- Opening Delimiter -
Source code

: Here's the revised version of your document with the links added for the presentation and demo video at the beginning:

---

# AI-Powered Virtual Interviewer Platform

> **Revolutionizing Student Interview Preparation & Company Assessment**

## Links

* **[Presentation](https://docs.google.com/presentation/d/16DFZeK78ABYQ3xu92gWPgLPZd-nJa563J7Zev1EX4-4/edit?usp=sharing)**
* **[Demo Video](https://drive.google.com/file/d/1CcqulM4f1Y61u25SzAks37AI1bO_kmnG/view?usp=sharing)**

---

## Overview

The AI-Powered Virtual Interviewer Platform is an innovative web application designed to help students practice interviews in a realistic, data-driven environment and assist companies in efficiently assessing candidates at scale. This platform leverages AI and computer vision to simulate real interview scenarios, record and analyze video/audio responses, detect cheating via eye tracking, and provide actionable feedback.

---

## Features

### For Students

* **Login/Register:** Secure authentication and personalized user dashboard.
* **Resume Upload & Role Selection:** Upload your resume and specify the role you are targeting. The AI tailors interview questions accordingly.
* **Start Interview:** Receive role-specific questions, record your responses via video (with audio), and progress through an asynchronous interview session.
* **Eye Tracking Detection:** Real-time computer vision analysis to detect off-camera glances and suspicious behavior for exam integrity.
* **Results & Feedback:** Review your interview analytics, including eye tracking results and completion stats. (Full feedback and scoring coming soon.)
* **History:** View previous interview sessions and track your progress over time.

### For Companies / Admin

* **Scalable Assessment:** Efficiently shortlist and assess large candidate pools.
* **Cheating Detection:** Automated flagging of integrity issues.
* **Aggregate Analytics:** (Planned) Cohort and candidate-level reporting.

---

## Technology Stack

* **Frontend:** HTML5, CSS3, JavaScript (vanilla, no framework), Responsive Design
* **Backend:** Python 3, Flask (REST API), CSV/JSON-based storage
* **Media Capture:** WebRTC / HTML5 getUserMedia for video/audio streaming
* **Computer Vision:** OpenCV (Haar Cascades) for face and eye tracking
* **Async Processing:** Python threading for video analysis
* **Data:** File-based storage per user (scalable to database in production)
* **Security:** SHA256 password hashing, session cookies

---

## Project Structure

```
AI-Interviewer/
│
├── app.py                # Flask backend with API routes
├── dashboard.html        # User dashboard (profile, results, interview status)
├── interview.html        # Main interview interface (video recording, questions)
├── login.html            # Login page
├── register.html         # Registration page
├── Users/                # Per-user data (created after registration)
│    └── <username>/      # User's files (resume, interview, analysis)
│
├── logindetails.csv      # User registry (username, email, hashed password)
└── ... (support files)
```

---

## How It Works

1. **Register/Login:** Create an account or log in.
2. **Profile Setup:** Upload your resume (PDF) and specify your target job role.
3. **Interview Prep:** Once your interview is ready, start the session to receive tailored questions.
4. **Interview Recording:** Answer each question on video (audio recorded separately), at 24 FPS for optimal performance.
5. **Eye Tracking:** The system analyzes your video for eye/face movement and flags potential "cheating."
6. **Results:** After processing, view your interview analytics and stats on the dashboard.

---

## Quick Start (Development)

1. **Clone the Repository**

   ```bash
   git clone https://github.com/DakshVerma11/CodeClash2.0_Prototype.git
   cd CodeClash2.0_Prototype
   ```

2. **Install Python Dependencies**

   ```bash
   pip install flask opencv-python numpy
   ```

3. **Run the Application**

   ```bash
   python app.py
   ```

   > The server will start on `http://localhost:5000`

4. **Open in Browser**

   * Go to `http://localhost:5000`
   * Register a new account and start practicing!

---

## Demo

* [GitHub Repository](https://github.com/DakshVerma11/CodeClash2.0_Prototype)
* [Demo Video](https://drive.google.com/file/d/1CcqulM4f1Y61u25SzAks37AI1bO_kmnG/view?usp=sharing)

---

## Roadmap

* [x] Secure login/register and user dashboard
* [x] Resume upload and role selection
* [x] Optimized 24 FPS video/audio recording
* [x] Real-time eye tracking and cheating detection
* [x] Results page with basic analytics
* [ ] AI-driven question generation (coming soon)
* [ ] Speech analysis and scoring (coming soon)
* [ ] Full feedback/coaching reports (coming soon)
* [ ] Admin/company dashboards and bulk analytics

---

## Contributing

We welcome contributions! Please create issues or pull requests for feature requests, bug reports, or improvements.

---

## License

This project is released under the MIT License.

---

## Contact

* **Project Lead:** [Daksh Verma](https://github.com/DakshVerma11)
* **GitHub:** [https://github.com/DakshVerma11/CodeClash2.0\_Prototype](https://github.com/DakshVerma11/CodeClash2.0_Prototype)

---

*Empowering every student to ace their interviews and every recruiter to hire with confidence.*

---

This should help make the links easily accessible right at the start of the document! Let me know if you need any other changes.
- Closing Delimiter -
- Opening Delimiter -
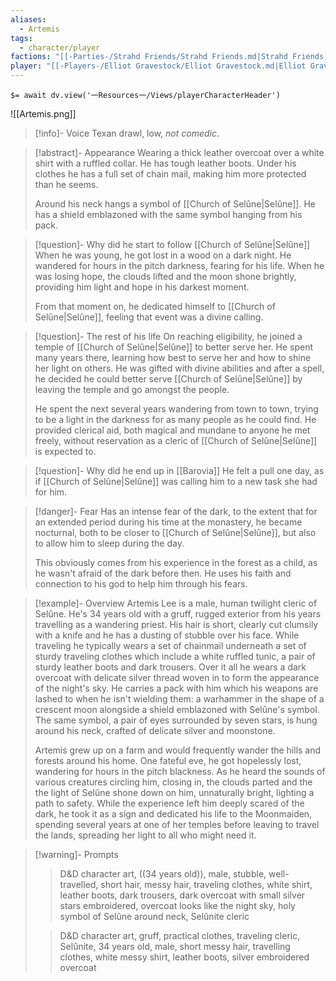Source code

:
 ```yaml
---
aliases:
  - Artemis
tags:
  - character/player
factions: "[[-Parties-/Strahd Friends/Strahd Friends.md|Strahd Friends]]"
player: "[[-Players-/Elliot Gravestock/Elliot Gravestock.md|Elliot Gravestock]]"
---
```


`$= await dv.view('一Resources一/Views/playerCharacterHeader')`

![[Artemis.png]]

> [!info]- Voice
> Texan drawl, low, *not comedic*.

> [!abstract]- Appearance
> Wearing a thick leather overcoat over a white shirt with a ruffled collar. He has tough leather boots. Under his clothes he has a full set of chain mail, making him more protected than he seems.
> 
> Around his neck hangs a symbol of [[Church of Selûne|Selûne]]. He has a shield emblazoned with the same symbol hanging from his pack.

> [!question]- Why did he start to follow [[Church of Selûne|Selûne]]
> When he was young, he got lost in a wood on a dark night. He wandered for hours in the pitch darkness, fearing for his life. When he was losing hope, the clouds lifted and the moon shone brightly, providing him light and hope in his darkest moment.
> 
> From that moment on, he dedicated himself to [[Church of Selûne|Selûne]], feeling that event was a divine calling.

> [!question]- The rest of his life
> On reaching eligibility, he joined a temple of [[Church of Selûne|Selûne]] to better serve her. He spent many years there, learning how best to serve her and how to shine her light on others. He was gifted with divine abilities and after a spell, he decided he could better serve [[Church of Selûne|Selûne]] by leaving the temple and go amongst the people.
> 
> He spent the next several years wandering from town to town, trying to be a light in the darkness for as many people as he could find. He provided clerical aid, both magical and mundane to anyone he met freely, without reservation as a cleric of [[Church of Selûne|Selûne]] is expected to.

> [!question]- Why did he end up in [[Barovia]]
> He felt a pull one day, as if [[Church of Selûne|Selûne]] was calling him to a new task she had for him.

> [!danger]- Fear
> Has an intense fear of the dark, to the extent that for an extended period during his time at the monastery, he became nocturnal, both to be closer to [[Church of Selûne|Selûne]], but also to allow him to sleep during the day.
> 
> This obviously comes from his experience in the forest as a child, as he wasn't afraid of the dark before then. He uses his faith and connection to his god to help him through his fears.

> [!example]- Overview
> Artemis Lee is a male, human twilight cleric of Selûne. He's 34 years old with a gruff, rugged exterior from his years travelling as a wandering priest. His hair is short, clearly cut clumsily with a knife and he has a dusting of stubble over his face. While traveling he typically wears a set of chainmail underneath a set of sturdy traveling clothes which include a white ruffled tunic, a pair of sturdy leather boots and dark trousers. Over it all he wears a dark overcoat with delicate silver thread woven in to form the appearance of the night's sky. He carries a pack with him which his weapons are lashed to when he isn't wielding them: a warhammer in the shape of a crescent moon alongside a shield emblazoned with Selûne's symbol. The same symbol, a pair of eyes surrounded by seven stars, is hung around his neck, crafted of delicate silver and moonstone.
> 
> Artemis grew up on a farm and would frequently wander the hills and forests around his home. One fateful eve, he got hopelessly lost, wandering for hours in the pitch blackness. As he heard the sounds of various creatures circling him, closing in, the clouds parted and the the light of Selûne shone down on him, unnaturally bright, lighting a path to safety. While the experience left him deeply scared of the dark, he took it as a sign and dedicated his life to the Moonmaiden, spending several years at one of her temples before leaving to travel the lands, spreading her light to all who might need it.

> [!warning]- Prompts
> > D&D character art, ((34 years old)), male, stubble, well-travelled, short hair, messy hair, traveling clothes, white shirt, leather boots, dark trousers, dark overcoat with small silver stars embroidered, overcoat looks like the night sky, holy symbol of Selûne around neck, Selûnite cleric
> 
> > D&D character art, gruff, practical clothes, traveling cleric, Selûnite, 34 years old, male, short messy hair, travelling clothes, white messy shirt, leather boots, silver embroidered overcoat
- Closing Delimiter -
** EXERCISE **
Reproduce exactly the section above that begins at the line containing "We welcome contributions!" and ends at the line containing "This should help", leaving out all other lines.

** SOLVED EXERCISE **
We welcome contributions! Please create issues or pull requests for feature requests, bug reports, or improvements.

---

## License

This project is released under the MIT License.

---

## Contact

* **Project Lead:** [Daksh Verma](https://github.com/DakshVerma11)
* **GitHub:** [https://github.com/DakshVerma11/CodeClash2.0\_Prototype](https://github.com/DakshVerma11/CodeClash2.0_Prototype)

---

*Empowering every student to ace their interviews and every recruiter to hire with confidence.*

---

This should help make the links easily accessible right at the start of the document! Let me know if you need any other changes.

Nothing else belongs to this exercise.